理想はスタンダードではなく、スペシャルです。品質を高くしていかなければなりません。ですから、食材を打ち出した飲食店は流行ります。食材の良さを書いた看板料理をこれから作るべきです。それは社会を構成するお客様がこだわっているからです。毎日の新聞、テレビ、インターネット、口コミの情報で、お客様のレベルが高くなっているのです。お客様はだんだん勉強をするようになりました。多くのメーカーの偽装表示や嘘にうんざりしているのです。消費者の団体は刺激を受けて学ぶことが多くなっています。そのおかげで、しっかりした飲食店はお客様から支持されるようになって来ました。
水一杯ですらお客様の関心は高くなっています。つまりレベルの高いお客様にご満足いただけるおもてなしを展開しなければやっていけないのです。例えば米の表示は、ササニシキ、コシヒカリではだめなのです。どこの誰がどういう作り方をしたのか、その田んぼにはドジョウやタニシがいるのか、こういうこともインターネットで調べてきますからびっくりしますね。その上、昔は雑穀、粟やヒエなどは貧乏人の食べ物でしたが、今は五穀米、七穀米、十六穀米というように、雑穀と小豆や大豆のような豆類とを混ぜ合わせながら、健康食として食べている人も多くなりました。インターネットで扱っている店は非常に多く、またよく売れています。古代米や玄米、有機野菜、自然、天然、調味料もそうです。皆さん、調味料も表示してください。天然の醤油、オリーブオイル、ごま油、砂糖、ワサビ。今はびっくりするほど天然塩が売れています。どこどこの塩、何とかの岩塩がテーブルの上にあるだけで、この店は違うなとお客様は必ず思うわけです。昔の、食卓塩を置くのは裏目に出ます。より専門家を目指してください。
飲食業界の再生は、携わる人たちの再生をしなければなりません。昔ながらのものを、お客様に提供するだけでは何の関心も持たれません。原産地表示ガイドライン、こういうふうにこれからはメニューに載せるべきです。
そして標準営業約款、安心保証のマークはいい加減な店を入れると、ブランドになりません。「あの店は誇りや使命感を持って飲食業に携わっている」という店にだけこのマークを表示し、全飲連が食品に本気で取り組んでいるという姿勢を出してください。今マスコミはこの話題に食いついてきます。社会現象だからです。

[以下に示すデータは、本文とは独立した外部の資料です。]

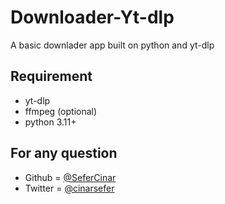 # Downloader-Yt-dlp

A basic downlader app built on python and yt-dlp


## Requirement

- yt-dlp
- ffmpeg (optional)
- python 3.11+

  
## For any question

- Github = [@SeferCinar](https://github.com/SeferCinar)
- Twitter = [@cinarsefer](https://twitter.com/cinarsefer)
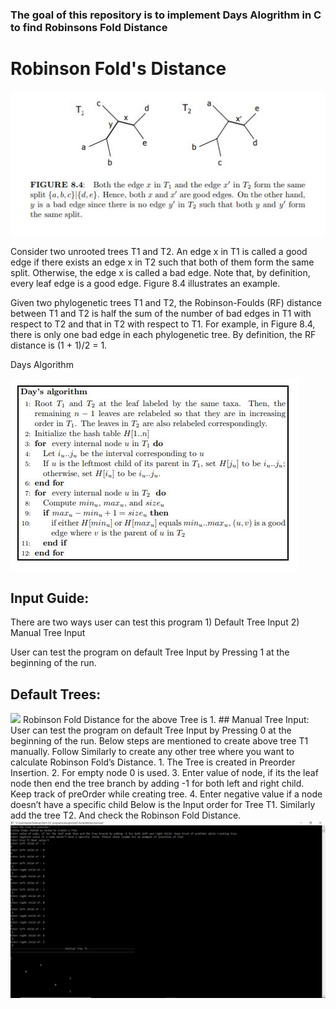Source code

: ### The goal of this repository is to implement Days Alogrithm in C to find Robinsons Fold Distance 

# Robinson Fold's Distance

<img src="Images/RobinsonFold.JPG">
<p> 
Consider two unrooted trees T1 and T2. An edge x in T1 is called a good
edge if there exists an edge x in T2 such that both of them form the same
split. Otherwise, the edge x is called a bad edge. Note that, by definition,
every leaf edge is a good edge. Figure 8.4 illustrates an example.
<p>  

<p>
Given two phylogenetic trees T1 and T2, the Robinson-Foulds (RF) distance
between T1 and T2 is half the sum of the number of bad edges in T1 with
respect to T2 and that in T2 with respect to T1. For example, in Figure 8.4,
there is only one bad edge in each phylogenetic tree. By definition, the RF
distance is (1 + 1)/2 = 1.
</p>

<p>Days Algorithm</p>
<img src="Images/Days_Algorithm.JPG">

<p>
    
## Input Guide:
There are two ways user can test this program 1) Default Tree Input 2) Manual Tree Input

User can test the program on default Tree Input by Pressing 1 at the beginning of the run.
## Default Trees:
<img src="Images/Default_tree.png.JPG">
Robinson Fold Distance for the above Tree is 1. 
## Manual Tree Input:
User can test the program on default Tree Input by Pressing 0 at the beginning of the run.
Below steps are mentioned to create above tree T1 manually. Follow Similarly to create any other tree where you want to calculate Robinson Fold’s Distance.
1.	The Tree is created in Preorder Insertion. 
2.	For empty node 0 is used.
3.	Enter value of node, if its the leaf node then end the tree branch by adding -1 for both left and right child. Keep track of preOrder while creating tree.
4.	Enter negative value if a node doesn’t have a specific child
Below is the Input order for Tree T1. Similarly add the tree T2. 
And check the Robinson Fold Distance. 


<img src="Images/manual_tree_input.png">
</p>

酒屋は免許制ではなくなりました。もう普通の酒屋さんはやっていけない。しかし世の中で本当にこだわりを持って大繁盛する酒屋さんはたくさんあります。例えば、東京の亀戸の酒屋さんは、すごいです。価格競争はディスカウントショップに太刀打ちできません。同じものを売ったのではだめです。勝つためには、一般的には売られていない、本当に自分の舌で感じておいしいという、きちんと作られているお酒は全国にたくさんあるわけです。そのお店では、全国の酒蔵の半数近くにあたる5百軒を回ったといいます。この店に行きますと、たった30坪ほどの店内に、8百種類以上のおいしい銘酒が並んでいます。一切値引きしません。一般のお客様にも、飲食店などの業務用でも、値引きしないで同じ価格で販売しても売れています。オンリーワンだからです。

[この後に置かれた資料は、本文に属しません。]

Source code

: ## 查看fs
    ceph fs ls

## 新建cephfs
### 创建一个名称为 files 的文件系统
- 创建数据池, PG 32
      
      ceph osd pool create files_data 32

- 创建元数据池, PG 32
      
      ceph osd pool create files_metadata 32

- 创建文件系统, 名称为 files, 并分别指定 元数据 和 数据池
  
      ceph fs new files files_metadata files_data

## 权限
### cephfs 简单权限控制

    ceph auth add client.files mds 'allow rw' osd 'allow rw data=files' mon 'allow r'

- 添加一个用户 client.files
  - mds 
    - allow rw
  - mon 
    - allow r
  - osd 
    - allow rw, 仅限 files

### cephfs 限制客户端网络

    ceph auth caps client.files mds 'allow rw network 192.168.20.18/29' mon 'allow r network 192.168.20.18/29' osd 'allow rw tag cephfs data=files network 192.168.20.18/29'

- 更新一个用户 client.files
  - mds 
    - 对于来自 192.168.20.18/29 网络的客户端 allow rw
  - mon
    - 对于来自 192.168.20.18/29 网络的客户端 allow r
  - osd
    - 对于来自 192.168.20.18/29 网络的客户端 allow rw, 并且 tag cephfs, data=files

うちの店の特徴、自慢できるところは何だろうか。イオン水を使っている、イタリアの塩を使っている。醤油は蔵で5年間寝かせたものだ、米は有機栽培されている。野菜も何でもそうです。胸を張って言えます。従業員も自分の働く店を誇りに思います。そういう店にはお客様も一目も二目も置くのは当然です。厚生省の保証つきである安心保証という表示が最高の戦略に使える時代が来たのです。加入すれば誰でも入れますが、そんな感覚で数だけ増やしてもお客様は振り向いてくれません。「全飲連に加入している組合店は違う、食品に対する姿勢がしっかりしている、プロ意識がある」ということを組合の方々に徹底してください。ただ入ったからといって商売が繁盛することはありえません。その表示によってメニューを作り、店内に自分たちの姿勢を表示する。産地、地産地消、カロリーなど、どこにこだわっているかをしっかりと表示する。4、お客様のために何ができるか
例えば、スナックへ行くと、相変わらず糖尿病の人に甘いポッキーを出しています。そんな商売をしないで、お客様の身体を気遣って、身体にいい料理を出しましょう。飲酒運転の取締りで大変なのは、当然のことです。タクシー会社と契約したり、自分のところでワンボックスを買って送迎するなど、工夫が必要です。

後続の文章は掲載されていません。